Second, there is a moral dimension. The world cannot be at peace with itself when millions are suffering for no fault of theirs. It could be argued that millions go hungry around the world every day, so what’s new? But just because we have become inure to images of hunger, disease and death does not mean we should remain indifferent during a catastrophe. The human tragedy we are witnessing in Pakistan is as much a test for humanity as the earthquake that flattened Haiti earlier this years or the 2004 tsunami that left a trail of destruction from South-East Asia to Africa. India has done the morally right thing to contribute $ 5 million towards relief work.
Having said this, we must also acknowledge certain bitter facts. There has been a less-than-enthusiastic response from the international community and most countries have been reluctant to come to Pakistan’s aid. Despite repeated exhortations by the UN and the US, even cash-rich Islamic countries have been reluctant to step up to the plate that is being passed around.
Mosharraf Zaidi, a Pakistani strategic affairs analyst, laments, “Nearly three weeks since the floods began, aid is trickling in slowly and reluctantly to the United Nations, NGOs, and the Pakistani Government... After the Haiti earthquake, about 3.1 million Americans using mobile phones donated $10 each to the Red Cross, raising about $31 million. A similar campaign to raise contributions for Pakistan produced only about $10,000. The amount of funding donated per person affected by the 2004 tsunami was $1,249.80, and for the 2010 Haiti earthquake, $1,087.33. Even for the Pakistan earthquake of 2005, funding per affected person was $388.33. Thus far, for those affected by the 2010 floods, it is $16.36 per person.”

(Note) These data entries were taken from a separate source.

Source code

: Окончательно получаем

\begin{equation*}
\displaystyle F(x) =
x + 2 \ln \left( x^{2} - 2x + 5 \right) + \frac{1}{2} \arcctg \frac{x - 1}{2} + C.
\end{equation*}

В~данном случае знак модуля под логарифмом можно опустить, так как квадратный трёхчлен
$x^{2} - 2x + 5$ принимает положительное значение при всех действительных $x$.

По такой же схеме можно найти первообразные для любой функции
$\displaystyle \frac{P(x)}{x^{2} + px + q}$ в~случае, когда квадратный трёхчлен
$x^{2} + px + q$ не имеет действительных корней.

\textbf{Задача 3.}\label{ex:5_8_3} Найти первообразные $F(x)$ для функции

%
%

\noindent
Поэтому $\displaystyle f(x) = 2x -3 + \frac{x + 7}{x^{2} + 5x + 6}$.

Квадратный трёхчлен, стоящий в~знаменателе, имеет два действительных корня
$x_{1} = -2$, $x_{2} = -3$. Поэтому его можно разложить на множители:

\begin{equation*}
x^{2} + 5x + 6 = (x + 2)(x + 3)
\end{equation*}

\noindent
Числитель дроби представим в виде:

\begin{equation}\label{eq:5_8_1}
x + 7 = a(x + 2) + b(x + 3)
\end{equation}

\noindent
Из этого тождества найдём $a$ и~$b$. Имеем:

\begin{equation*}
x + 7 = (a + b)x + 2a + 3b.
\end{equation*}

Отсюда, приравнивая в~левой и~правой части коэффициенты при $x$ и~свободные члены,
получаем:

So what’s gone wrong? Is it simply donor fatigue? Or is it Pakistan specific? It may sound insensitive to say so at this point of time, but possibly Governments and people feel indifferent to the plight of Pakistanis not because they are undeserving of charity but because of the Pakistani state which is seen as undeserving of sympathy. Over the years, more so in recent times, the Pakistani state has come to be seen as a criminal enterprise run by its jihad-promoting military-ISI complex, its political leaders corrupt and given to speaking with a forked tongue.
Here is a country that has no ceiling on the money it spends on acquiring guns, figher aircraft, frigates and missiles to keep the Generals of Rawalpindi in good humour. Here is a country which has fooled the world into believing that it is in the frontline of the war on terror while all the while sheltering leaders of the Taliban and Al Qaeda. Here is a country which protects mass murderers and exports terrorism to countries far and wide.
Can such a country be trusted with billions of dollars in aid? Indeed, is Pakistan deserving of the sympathy it constantly demands of others, playing the victimhood card, while refusing to reciprocate with the smallest of gestures that would suggest it can still distinguish between that which is morally right and wrong?